Obama’s executive order raising the minimum wage to $10.10 an hour for federal contractors clearly aimed to contain a vigorous movement within an electoral framework. However, his speech also serves to encourage a growing trend of lightning strikes and walkouts, inspired by the ideal of a $15 minimum that is closer to a living wage.Josh Eidelson has been reporting in Salon about the series of one-day strikes organized by the union-backed “Good Jobs Nation” campaign to force Obama’s hand on the issue. “As recently as this month, the co-chairs of the Congressional Progressive Caucus, who’ve rallied repeatedly with the strikers, told Salon the White House had been unresponsive to their pleas. ‘If we had never done this,’ said [Smithsonian McDonald’s worker] Alexis Vasquez, ‘we would have continued making $8.25 for the rest of our lives’. But the move announced today falls short of what Demos and Change to Win have urged. … Given that ‘the issues are still there,’ said Joseph Geevarghese [deputy director of the Change to Win union federation], including contractors’ alleged failure to follow the wage laws already on the books, ‘I think we’re going to see continued worker unrest going forward’.”

Obama’s plan for a “grand bargain” to rationalize state expenditure in which he could trade cuts in social security for token increased taxes on the rich was stymied by the grip of the tea-party Republicans on Congress. As the Washington Post reported, his address attempted to restore confidence in his presidency, as he faced “a tricky task: winning over a nation that has grown less trustful of his leadership after a year in which the federal government was partially shuttered for 16 days and the administration botched the rollout of Obama’s health-care law.”
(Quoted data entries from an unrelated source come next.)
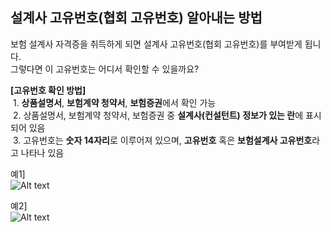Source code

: ## 설계사 고유번호(협회 고유번호) 알아내는 방법  

보험 설계사 자격증을 취득하게 되면 설계사 고유번호(협회 고유번호)를 부여받게 됩니다.  
그렇다면 이 고유번호는 어디서 확인할 수 있을까요?  

**[고유번호 확인 방법]**  
&nbsp;1. **상품설명서**, **보험계약 청약서**, **보험증권**에서 확인 가능  
&nbsp;2. 상품설명서, 보험계약 청약서, 보험증권 중 **설계사(컨설턴트) 정보가 있는 란**에 표시되어 있음   
&nbsp;3. 고유번호는 **숫자 14자리**로 이루어져 있으며, **고유번호** 혹은 **보험설계사 고유번호**라고 나타나 있음  


 예1]  
![Alt text](https://raw.githubusercontent.com/onvit/onvit.github.io/master/blog/InsurerNumberImage01.png)  

예2]  
![Alt text](https://raw.githubusercontent.com/onvit/onvit.github.io/master/blog/InsurerNumberImage02.png)    
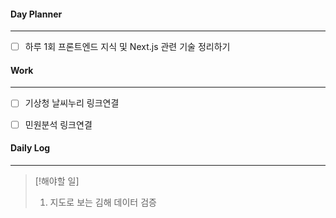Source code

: 
#### Day Planner
---
- [ ] 하루 1회 프론트엔드 지식 및 Next.js 관련 기술 정리하기


#### Work
---
- [ ] 기상청 날씨누리 링크연결
- [ ] 민원분석 링크연결


#### Daily Log
---
> [!해야할 일]
> 1. 지도로 보는 김해 데이터 검증
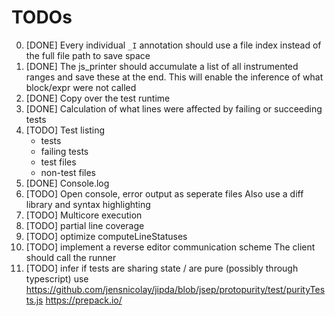 # TODOs

0. [DONE] Every individual `_I` annotation should use a file index instead of the full file path to save space
1. [DONE] The js_printer should accumulate a list of all instrumented ranges and save these at the end.
    This will enable the inference of what block/expr were not called
2. [DONE] Copy over the test runtime
3. [DONE] Calculation of what lines were affected by failing or succeeding tests
4. [TODO] Test listing
    * tests
    * failing tests
    * test files
    * non-test files
5. [DONE] Console.log
6. [TODO] Open console, error output as seperate files
    Also use a diff library and syntax highlighting
7. [TODO] Multicore execution
8. [TODO] partial line coverage
9. [TODO] optimize computeLineStatuses
10. [TODO] implement a reverse editor communication scheme
    The client should call the runner
11. [TODO] infer if tests are sharing state / are pure (possibly through typescript)
    use https://github.com/jensnicolay/jipda/blob/jsep/protopurity/test/purityTests.js
    https://prepack.io/
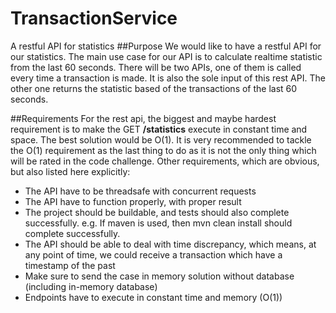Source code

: # TransactionService
A restful API for statistics
##Purpose
We would like to have a restful API for our statistics. The main use case for our API is to
calculate realtime statistic from the last 60 seconds. There will be two APIs, one of them is
called every time a transaction is made. It is also the sole input of this rest API. The other one
returns the statistic based of the transactions of the last 60 seconds.

##Requirements
For the rest api, the biggest and maybe hardest requirement is to make the GET <B>/statistics</B>
execute in constant time and space. The best solution would be O(1). It is very recommended to
tackle the O(1) requirement as the last thing to do as it is not the only thing which will be rated in
the code challenge.
Other requirements, which are obvious, but also listed here explicitly:
- The API have to be threadsafe with concurrent requests
- The API have to function properly, with proper result
- The project should be buildable, and tests should also complete successfully. e.g. If
maven is used, then mvn clean install should complete successfully.
- The API should be able to deal with time discrepancy, which means, at any point of time,
we could receive a transaction which have a timestamp of the past
- Make sure to send the case in memory solution without database (including in-memory
database)
- Endpoints have to execute in constant time and memory (O(1))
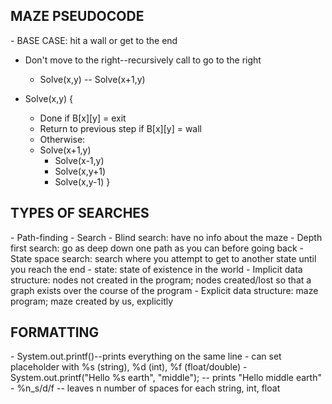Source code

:<h2> MAZE PSEUDOCODE </h2>
- BASE CASE: hit a wall or get to the end

- Don't move to the right--recursively call to go to the right
    - Solve(x,y) -- Solve(x+1,y)

- Solve(x,y) {
    - Done if B[x][y] = exit
    - Return to previous step if B[x][y] = wall
    - Otherwise: 
	- Solve(x+1,y)
        - Solve(x-1,y)
        - Solve(x,y+1)
        - Solve(x,y-1)
}

<H2> TYPES OF SEARCHES </h2>
- Path-finding
- Search
- Blind search: have no info about the maze
- Depth first search: go as deep down one path as you can before going back
- State space search: search where you attempt to get to another state until you reach the end
       - state: state of existence in the world
- Implicit data structure: nodes not created in the program; nodes created/lost so
                         that a graph exists over the course of the program
- Explicit data structure: maze program; maze created by us, explicitly

<h2> FORMATTING </h2>
- System.out.printf()--prints everything on the same line
        - can set placeholder with %s (string), %d (int), %f (float/double)
	- System.out.printf("Hello %s earth", "middle"); -- prints "Hello middle earth"
	- %n_s/d/f -- leaves n number of spaces for each string, int, float


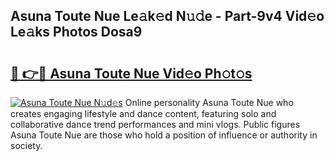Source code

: ## Asuna Toute Nue Le𝚊k𝚎d N𝚞𝚍e - Part-9v4 Vid𝚎o Le𝚊ks Photos Dosa9

# <h2><a href="http://fb5vpb.evod.top/?m=Asuna+Toute+Nue">🔗 👉🔴 Asuna Toute Nue Vid𝚎o Ph𝚘t𝚘s</a></h2>

[![Asuna Toute Nue N𝚞d𝚎s](https://i.imgur.com/8V9OHl7.gif)](http://fb5vpb.evod.top/?m=Asuna+Toute+Nue)
Online personality Asuna Toute Nue who creates engaging lifestyle and dance content, featuring solo and collaborative dance trend performances and mini vlogs. Public figures Asuna Toute Nue are those who hold a position of influence or authority in society. 
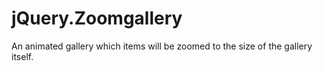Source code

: jQuery.Zoomgallery
==================
An animated gallery which items will be zoomed to the size of the gallery itself.
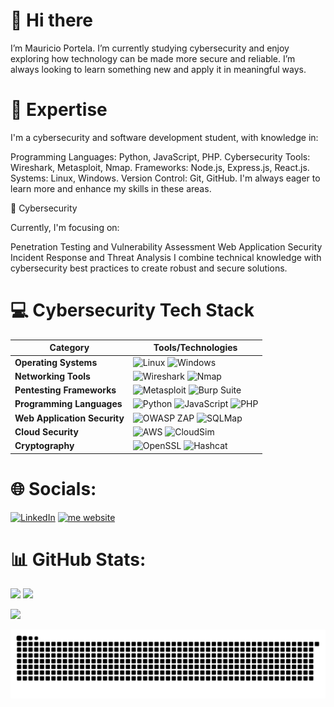 # 👋 Hi there

I’m Mauricio Portela. I’m currently studying cybersecurity and enjoy exploring how technology can be made more secure and reliable. I’m always looking to learn something new and apply it in meaningful ways.


# 🚀 Expertise


I'm a cybersecurity and software development student, with knowledge in:

Programming Languages: Python, JavaScript, PHP.
Cybersecurity Tools: Wireshark, Metasploit, Nmap.
Frameworks: Node.js, Express.js, React.js.
Systems: Linux, Windows.
Version Control: Git, GitHub.
I'm always eager to learn more and enhance my skills in these areas.


🔐 Cybersecurity 

Currently, I'm focusing on:

Penetration Testing and Vulnerability Assessment
Web Application Security
Incident Response and Threat Analysis
I combine technical knowledge with cybersecurity best practices to create robust and secure solutions.


# 💻 Cybersecurity Tech Stack  

| **Category**                | **Tools/Technologies**                                                                                                                                          |  
|------------------------------|----------------------------------------------------------------------------------------------------------------------------------------------------------------|  
| **Operating Systems**        | ![Linux](https://img.shields.io/badge/Linux-FCC624?style=flat-square&logo=linux&logoColor=black) ![Windows](https://img.shields.io/badge/Windows-0078D6?style=flat-square&logo=windows&logoColor=white) |  
| **Networking Tools**         | ![Wireshark](https://img.shields.io/badge/Wireshark-1679A7?style=flat-square&logo=wireshark&logoColor=white) ![Nmap](https://img.shields.io/badge/Nmap-00A3E0?style=flat-square&logo=nmap&logoColor=white) |  
| **Pentesting Frameworks**    | ![Metasploit](https://img.shields.io/badge/Metasploit-1492C2?style=flat-square&logo=metasploit&logoColor=white) ![Burp Suite](https://img.shields.io/badge/Burp%20Suite-FF7700?style=flat-square&logo=burpsuite&logoColor=white) |  
| **Programming Languages**    | ![Python](https://img.shields.io/badge/Python-3776AB?style=flat-square&logo=python&logoColor=white) ![JavaScript](https://img.shields.io/badge/JavaScript-F7DF1E?style=flat-square&logo=javascript&logoColor=black) ![PHP](https://img.shields.io/badge/PHP-777BB4?style=flat-square&logo=php&logoColor=white) |  
| **Web Application Security** | ![OWASP ZAP](https://img.shields.io/badge/OWASP%20ZAP-003366?style=flat-square&logo=owasp&logoColor=white) ![SQLMap](https://img.shields.io/badge/SQLMap-FF4500?style=flat-square&logo=sql&logoColor=white) |  
| **Cloud Security**           | ![AWS](https://img.shields.io/badge/AWS-232F3E?style=flat-square&logo=amazon-aws&logoColor=white) ![CloudSim](https://img.shields.io/badge/CloudSim-228B22?style=flat-square&logo=cloud&logoColor=white) |  
| **Cryptography**             | ![OpenSSL](https://img.shields.io/badge/OpenSSL-721412?style=flat-square&logo=openssl&logoColor=white) ![Hashcat](https://img.shields.io/badge/Hashcat-FF4500?style=flat-square&logo=hashcat&logoColor=white) |  


# 🌐 Socials:
[![LinkedIn](https://img.shields.io/badge/LinkedIn-%230077B5.svg?logo=linkedin&logoColor=white)](https://linkedin.com/in/mauricio-portela) [![me website](https://img.shields.io/badge/website-000000?style=for-the-badge&logo=About.me&logoColor=white)](https://portfolio-psi-eight-31.vercel.app)

# 📊 GitHub Stats:
<img src="https://github-readme-stats-wheat-two-53.vercel.app/api?username=mauricios73&theme=neon&hide_border=true&include_all_commits=true&count_private=true"  width="364px" />                    <img src="https://github-readme-streak-stats.herokuapp.com/?user=mauricios73&theme=neon&hide_border=true"  width="400px" />


![](https://github-readme-stats-wheat-two-53.vercel.app/api/top-langs/?username=mauricios73&theme=neon&hide_border=true&include_all_commits=true&count_private=true&layout=compact )

<picture>
  <source media="(prefers-color-scheme: dark)" srcset="https://raw.githubusercontent.com/Mauricios73/Mauricios73/output/github-contribution-grid-snake-dark.svg">
  <source media="(prefers-color-scheme: light)" srcset="https://raw.githubusercontent.com/Mauricios73/Mauricios73/output/github-contribution-grid-snake.svg">
  <img alt="github contribution grid snake animation" src="https://raw.githubusercontent.com/Mauricios73/Mauricios73/output/github-contribution-grid-snake.svg">
</picture>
Juan Cole assessed his presidency as politically passive, accepting the international role bequeathed him by the Bush administration and the Pentagon. “In the end, Obama seems to see himself as primarily a domestic president. That position is remarkable because the Tea Party Congress won’t actually let him do much domestically. … He says the right things about conventional uses of the military, but in his actions he is a Covert War hawk.” He said little about NSA spying apart from a throwaway statement about reform – and even that was forced on him by Edward Snowden’s revelations.

While Snowden is undoubtedly the person who changed the political dialog in 2013, this year’s heroes will be those like 22-year-old fast food worker Naquasia LeGrand who are fighting to change the lives of those at the cutting edge of poverty wages. She gave a spirited interview to comedian Stephen Colbert where she voiced the determination of the low-waged to get a better deal from the billionaires: “It’s not just me who is going through this. It’s all of us going through this. That’s what makes a union. Americans coming together to make a difference and have a voice together. … there is no reason why I should have a second job when these multi-billion dollar companies have the money to pay me in the work that I do.”

This is the kind of talk that has the plutocracy losing sleep at night. It is fueling more and more campaigns at the state level, such as in Oakland, CA, where a union-community coalition aims to put a measure on the ballot in November 2014 that would increase Oakland’s minimum wage from $8 an hour to $12.25, with future increases tied to inflation, and at least five annual sick days for all workers.